Police forces across the UK carried out a coordinated crackdown on the illegal trade between May 13-20, seizing £312,649 in cash and 46 weapons — including a crossbow and an axe, Sky News reported.
The week-long operation, formulated by the National County Lines Coordination Centre, resulted in the arrests of 500 men and 86 women, with another 519 vulnerable adults and 364 children taken into safeguarding.
County lines gangs are notorious for grooming such people into becoming couriers who transport banned substances from towns and cities into more rural areas, with orders taken by phone.
The growth of county lines — which a Sky News investigation found was worth £3 million per day — contributed to the number of cases of modern slavery involving UK minors going from 676 in 2017 to 1,421 in 2018.
During the police operation — which uncovered £176,780 of cocaine, £36,550 of crack and £17,950 of heroin — 30 people were referred as potential victims of slavery or human trafficking.
Nikki Holland, who leads the response to county lines at the National Crime Agency (NCA), said, "Tackling county lines and the misery it causes is a national law enforcement priority and these results demonstrate the power of a whole-system response to a complex problem that we're seeing in every area of the UK.

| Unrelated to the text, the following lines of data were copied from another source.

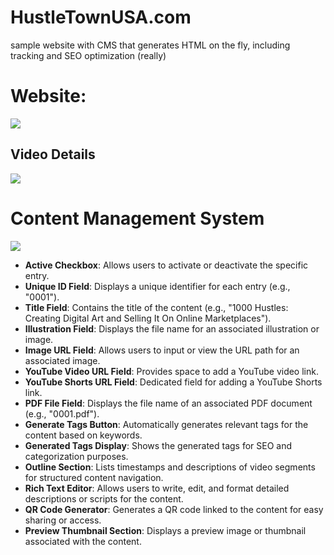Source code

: # HustleTownUSA.com
sample website with CMS that generates HTML on the fly, including tracking and SEO optimization (really)
<h1>Website:</h1>
<img src="https://github.com/user-attachments/assets/d1f90ced-4593-4a3d-940b-824b59b9e779">
<h2>Video Details</h2>
<img src="https://github.com/user-attachments/assets/42f40a6a-1ebe-4383-a7cc-5acc76caa920">

<h1>Content Management System</h1>
<img src="https://github.com/user-attachments/assets/54c2b268-aaff-4d74-99ab-ade7ebdf63ec">
<ul>
  <li><strong>Active Checkbox</strong>: Allows users to activate or deactivate the specific entry.</li>
  <li><strong>Unique ID Field</strong>: Displays a unique identifier for each entry (e.g., "0001").</li>
  <li><strong>Title Field</strong>: Contains the title of the content (e.g., "1000 Hustles: Creating Digital Art and Selling It On Online Marketplaces").</li>
  <li><strong>Illustration Field</strong>: Displays the file name for an associated illustration or image.</li>
  <li><strong>Image URL Field</strong>: Allows users to input or view the URL path for an associated image.</li>
  <li><strong>YouTube Video URL Field</strong>: Provides space to add a YouTube video link.</li>
  <li><strong>YouTube Shorts URL Field</strong>: Dedicated field for adding a YouTube Shorts link.</li>
  <li><strong>PDF File Field</strong>: Displays the file name of an associated PDF document (e.g., "0001.pdf").</li>
  <li><strong>Generate Tags Button</strong>: Automatically generates relevant tags for the content based on keywords.</li>
  <li><strong>Generated Tags Display</strong>: Shows the generated tags for SEO and categorization purposes.</li>
  <li><strong>Outline Section</strong>: Lists timestamps and descriptions of video segments for structured content navigation.</li>
  <li><strong>Rich Text Editor</strong>: Allows users to write, edit, and format detailed descriptions or scripts for the content.</li>
   <li><strong>QR Code Generator</strong>: Generates a QR code linked to the content for easy sharing or access.</li>
  <li><strong>Preview Thumbnail Section</strong>: Displays a preview image or thumbnail associated with the content.</li>
</ul>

"We know that criminal networks use high levels of violence, exploitation and abuse to ensure compliance from the vulnerable people they employ to do the day-to-day drug supply activity."
She added that while police were making good progress in the fight against county lines, forces all over the country needed assistance from other sectors working with people at risk of becoming involved in the trade.
Nurses, teachers, social workers and doctors have all been urged to keep watch for signs that young people they work with may have fallen prey to a county lines gang.
Youngsters who suddenly have new and unaffordable belongings, go missing a lot, have friendships with older people or have unexplained injuries are all said to be possible victims.
Iryna Pona, policy manager at The Children's Society, said, "Everyone, including professionals, needs to know how to spot the signs that something is wrong and accept that these young people are not troublemakers, but vulnerable children who are being groomed and need help."
The nationwide arrests came a week after three county lines drug dealers were jailed for a total of 12-and-a-half years for recruiting six teenagers to transport illegal drugs to coastal communities.
Glodi Wabelua, Dean Alford and Michael Karemera, all 25, were charged under the Modern Slavery Act and are thought to be the first to face such a charge for drugs offences.
They were among thousands of people involved in county lines networks in the UK, where there are thought to be around 2,000 gangs working to expand their drug networks.